§ **What you are asked to do**
Read through the listing below and copy each line in which the word "참고하여" occurs.

§ **Data provided**
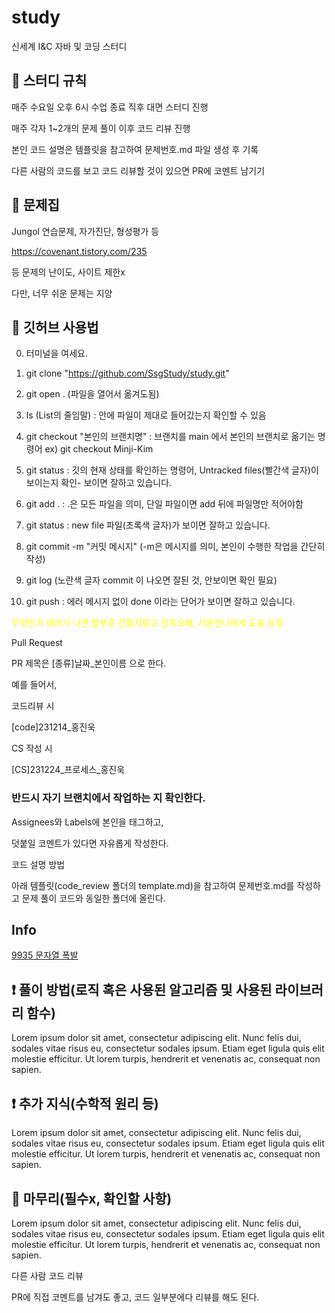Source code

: # study
신세계 I&amp;C 자바 및 코딩 스터디


## 📘 스터디 규칙

매주 수요일 오후 6시 수업 종료 직후 대면 스터디 진행

매주 각자 1~2개의 문제 풀이 이후 코드 리뷰 진행

본인 코드 설명은 템플릿을 참고하여 문제번호.md 파일 생성 후 기록

다른 사람의 코드를 보고 코드 리뷰할 것이 있으면 PR에 코멘트 남기기



## 📘 문제집

Jungol 연습문제, 자가진단, 형성평가 등

https://covenant.tistory.com/235

등 문제의 난이도, 사이트 제한x

다만, 너무 쉬운 문제는 지양


## 📘 깃허브 사용법
0) 터미널을 여세요.

1) git clone "https://github.com/SsgStudy/study.git"

2) git open . (파일을 열어서 옮겨도됨)

3) ls (List의 줄임말) : 안에 파일이 제대로 들어갔는지 확인할 수 있음

4) git checkout "본인의 브랜치명" : 브랜치를 main 에서 본인의 브랜치로 옮기는 명령어
ex) git checkout Minji-Kim

5) git status : 깃의 현재 상태를 확인하는 명령어, Untracked files(빨간색 글자)이 보이는지 확인- 보이면 잘하고 있습니다.

6) git add . : .은 모든 파일을 의미, 단일 파일이면 add 뒤에 파일명만 적어야함

7) git status : new file 파일(초록색 글자)가 보이면 잘하고 있습니다.

8) git commit -m "커밋 메시지" (-m은 메시지를 의미, 본인이 수행한 작업을 간단히 작성)

9) git log (노란색 글자 commit 이 나오면 잘된 것, 안보이면 확인 필요)

10) git push : 에러 메시지 없이 done 이라는 단어가 보이면 잘하고 있습니다.

<span style = "color:yellow"> 무엇인가 에러가 나면 함부로 건들지말고 진욱오빠, 서윤언니에게 도움 요청 </span>

Pull Request

PR 제목은 [종류]날짜_본인이름 으로 한다.

예를 들어서,


코드리뷰 시

[code]231214_홍진욱


CS 작성 시

[CS]231224_프로세스_홍진욱


### 반드시 자기 브랜치에서 작업하는 지 확인한다.

Assignees와 Labels에 본인을 태그하고,

덧붙일 코멘트가 있다면 자유롭게 작성한다.

코드 설명 방법

아래 템플릿(code_review 폴더의 template.md)을 참고하여 문제번호.md를 작성하고 문제 풀이 코드와 동일한 폴더에 올린다.


## Info

<a href="https://www.acmicpc.net/problem/9935" rel="nofollow">9935 문자열 폭발</a>

## ❗ 풀이 방법(로직 혹은 사용된 알고리즘 및 사용된 라이브러리 함수)

Lorem ipsum dolor sit amet, consectetur adipiscing elit. Nunc felis dui, sodales vitae risus eu, consectetur sodales ipsum. Etiam eget ligula quis elit molestie efficitur. Ut lorem turpis, hendrerit et venenatis ac, consequat non sapien.

## ❗ 추가 지식(수학적 원리 등)

Lorem ipsum dolor sit amet, consectetur adipiscing elit. Nunc felis dui, sodales vitae risus eu, consectetur sodales ipsum. Etiam eget ligula quis elit molestie efficitur. Ut lorem turpis, hendrerit et venenatis ac, consequat non sapien.

## 🙂 마무리(필수x, 확인할 사항)

Lorem ipsum dolor sit amet, consectetur adipiscing elit. Nunc felis dui, sodales vitae risus eu, consectetur sodales ipsum. Etiam eget ligula quis elit molestie efficitur. Ut lorem turpis, hendrerit et venenatis ac, consequat non sapien.


다른 사람 코드 리뷰

PR에 직접 코멘트를 남겨도 좋고, 코드 일부분에다 리뷰를 해도 된다.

§ **Exercise output**
본인 코드 설명은 템플릿을 참고하여 문제번호.md 파일 생성 후 기록
아래 템플릿(code_review 폴더의 template.md)을 참고하여 문제번호.md를 작성하고 문제 풀이 코드와 동일한 폴더에 올린다.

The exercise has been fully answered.